President of Congress
- In office 27 July 2023 – 26 July 2024
- Vice President: 1st Vice President Hernando Guerra García Arturo Alegría 2nd Vice President Waldemar Cerrón 3rd Vice President Rosselli Amuruz
- Preceded by: José Williams
- Succeeded by: Eduardo Salhuana

Member of Congress
- In office 27 July 2021 – 26 July 2026
- Constituency: Cusco

Personal details
- Born: Alejandro Soto Reyes 24 May 1960 (age 66) Cusco, Santiago District, Peru
- Party: Alliance for Progress
- Alma mater: Andean University of Cuzco
- Occupation: Lawyer, politician

= Alejandro Soto Reyes =

Peruvian politician (born 1960)

Alejandro Soto Reyes (born 24 May 1960) is a Peruvian lawyer and politician. He was elected Congressman of the Republic of Peru for the period 2021–2026. Before entering politics, he worked at a local television station.

== Education ==
Reyes was born in Cusco on May 24, 1960. He completed his primary and secondary education in his hometown, and graduated from the Andean University of Cuzco in 1990 as a lawyer. He completed graduate studies in civil law and civil procedure at National University of Saint Anthony the Abbot in Cuzco.

==Political career==

His entry into politics was triggered by his election as an independent in the 1995 local elections, when he was elected as a councillor for the Santiago district. In the 2006 Cusco City Council elections, the national election jury disqualified and suspended him for his improper conduct. He joined Alliance for Progress led by Cesar Acuña in 2008.

He was elected to represent Cusco in the 2021 congressional elections by Alliance for Progress. He took office on July 27 of the same year. He also served as spokesman for Alliance for Progress party before becoming President of the Congress.

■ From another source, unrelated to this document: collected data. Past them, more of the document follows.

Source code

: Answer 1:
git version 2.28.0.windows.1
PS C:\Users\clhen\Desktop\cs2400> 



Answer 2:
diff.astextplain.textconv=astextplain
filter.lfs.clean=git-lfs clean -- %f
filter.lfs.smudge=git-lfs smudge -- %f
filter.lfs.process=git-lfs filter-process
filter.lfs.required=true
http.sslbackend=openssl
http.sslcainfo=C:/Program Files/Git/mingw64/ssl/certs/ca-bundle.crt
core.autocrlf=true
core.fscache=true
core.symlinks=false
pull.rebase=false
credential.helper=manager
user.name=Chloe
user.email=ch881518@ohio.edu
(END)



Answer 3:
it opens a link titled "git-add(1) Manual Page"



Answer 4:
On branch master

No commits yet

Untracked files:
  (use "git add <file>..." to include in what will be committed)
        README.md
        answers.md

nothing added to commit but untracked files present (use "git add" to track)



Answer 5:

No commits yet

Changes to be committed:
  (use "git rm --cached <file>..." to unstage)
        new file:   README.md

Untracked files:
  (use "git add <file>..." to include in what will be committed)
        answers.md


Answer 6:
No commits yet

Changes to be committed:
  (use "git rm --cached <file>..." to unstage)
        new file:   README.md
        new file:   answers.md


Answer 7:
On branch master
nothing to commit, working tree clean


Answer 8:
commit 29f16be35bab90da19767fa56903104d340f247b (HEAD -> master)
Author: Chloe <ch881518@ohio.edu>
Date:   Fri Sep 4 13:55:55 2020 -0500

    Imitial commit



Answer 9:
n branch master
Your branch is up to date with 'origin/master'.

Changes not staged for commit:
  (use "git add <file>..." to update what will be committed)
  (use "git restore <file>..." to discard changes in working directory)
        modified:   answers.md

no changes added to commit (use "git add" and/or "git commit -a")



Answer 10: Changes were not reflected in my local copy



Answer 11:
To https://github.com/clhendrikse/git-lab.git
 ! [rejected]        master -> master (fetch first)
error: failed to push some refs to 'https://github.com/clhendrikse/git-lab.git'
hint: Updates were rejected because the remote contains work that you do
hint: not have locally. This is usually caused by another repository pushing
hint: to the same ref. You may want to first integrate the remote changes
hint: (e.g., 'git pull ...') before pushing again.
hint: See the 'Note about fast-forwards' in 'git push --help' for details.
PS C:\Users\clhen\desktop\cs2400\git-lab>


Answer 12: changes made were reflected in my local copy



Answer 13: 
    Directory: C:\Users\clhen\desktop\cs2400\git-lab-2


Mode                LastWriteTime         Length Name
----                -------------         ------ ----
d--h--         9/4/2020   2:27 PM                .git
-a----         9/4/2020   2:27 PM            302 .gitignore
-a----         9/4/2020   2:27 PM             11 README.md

In December 2022, riots in the city of Cusco targeted the television station where Reyes once worked, in protest at his statements in congress.

In July 2023, he ran for President of the Congress of the Republic with Hernando Guerra Garcia as First Vice President, Waldemar Cerrón as Second Vice President, and Rosselli Amuruz as Third Vice President. On July 26, Soto was elected President of the Congress of the Republic, defeating his opponent, Luis Aragon (Popular Action), in the 2023-2024 Annual Congress.